This chart shows a precipitous fall in employees’ belief that their employers care about their well-being.
Looking back to the beforetimes, in 2014 25% strongly agreed their employer cared about their wellbeing. This grew linearly up to mid-2019 reaching 29% (which is still terrible but sets the pre-covid baseline). Then Covid arrived, and the figure soared to 49% (still short of a majority, but a good trajectory). Then, things started to crumble, as the mixed message from companies has led to something that looks like a drunk falling down a staircase.
The ambivalence of corporate policy — will we be going back into the office, when will the HQ reopen, what is the policy about the amount of time we need to spend in the office once it reopens, the date for reopening has shifted again, but wait I can’t get childcare lined up, why are you monitoring how much time I spend at my desk, what do you mean I will be paid less now that I’ve moved to another state? — has curdled the initial surge of positive regard built up in the early, hurly-burley days of the outbreak.

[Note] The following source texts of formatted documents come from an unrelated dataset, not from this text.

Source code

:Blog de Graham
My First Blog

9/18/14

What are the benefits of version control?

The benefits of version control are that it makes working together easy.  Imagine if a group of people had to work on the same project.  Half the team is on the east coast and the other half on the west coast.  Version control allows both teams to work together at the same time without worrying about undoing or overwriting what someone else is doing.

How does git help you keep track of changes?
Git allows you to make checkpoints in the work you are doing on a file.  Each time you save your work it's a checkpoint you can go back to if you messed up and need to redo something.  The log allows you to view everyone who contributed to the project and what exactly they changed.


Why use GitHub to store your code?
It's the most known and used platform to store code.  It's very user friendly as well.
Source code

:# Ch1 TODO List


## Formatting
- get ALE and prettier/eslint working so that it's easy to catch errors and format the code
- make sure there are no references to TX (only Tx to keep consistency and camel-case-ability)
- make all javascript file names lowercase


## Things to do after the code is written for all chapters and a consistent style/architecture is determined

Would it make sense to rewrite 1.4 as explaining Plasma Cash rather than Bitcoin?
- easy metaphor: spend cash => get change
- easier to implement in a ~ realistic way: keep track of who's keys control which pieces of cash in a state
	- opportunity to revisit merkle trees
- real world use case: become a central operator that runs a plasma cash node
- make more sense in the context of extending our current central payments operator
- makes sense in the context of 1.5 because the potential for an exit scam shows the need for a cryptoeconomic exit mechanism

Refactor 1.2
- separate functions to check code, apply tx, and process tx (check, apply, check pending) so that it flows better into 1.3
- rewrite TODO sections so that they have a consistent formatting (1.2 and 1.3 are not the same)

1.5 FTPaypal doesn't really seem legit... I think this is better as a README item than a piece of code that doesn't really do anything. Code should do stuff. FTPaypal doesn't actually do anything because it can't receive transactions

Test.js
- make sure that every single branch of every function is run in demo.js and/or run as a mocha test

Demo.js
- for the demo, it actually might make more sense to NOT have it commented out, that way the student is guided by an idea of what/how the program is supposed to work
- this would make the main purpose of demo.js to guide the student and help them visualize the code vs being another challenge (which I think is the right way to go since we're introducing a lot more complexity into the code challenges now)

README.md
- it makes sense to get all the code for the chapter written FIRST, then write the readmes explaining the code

Harter makes clear how much this disconnect can cost, based on a February 2022 random sample of 15,001 full and part-time workers:
Employees who strongly agree that their employer cares about their overall wellbeing, in comparison to others, are:
- 69% less likely to actively search for a new job
- 71% less likely to report experiencing a lot of burnout
- five times more likely to strongly advocate for their company as a place to work and to strongly agree they trust the leadership of their organization
- three times more likely to be engaged at work
- 36% more likely to be thriving in their overall lives
Gallup's research has also found that teams who are most likely to feel the organization cares about their wellbeing achieve higher customer engagement, profitability, productivity, lower turnover, and have fewer safety incidents.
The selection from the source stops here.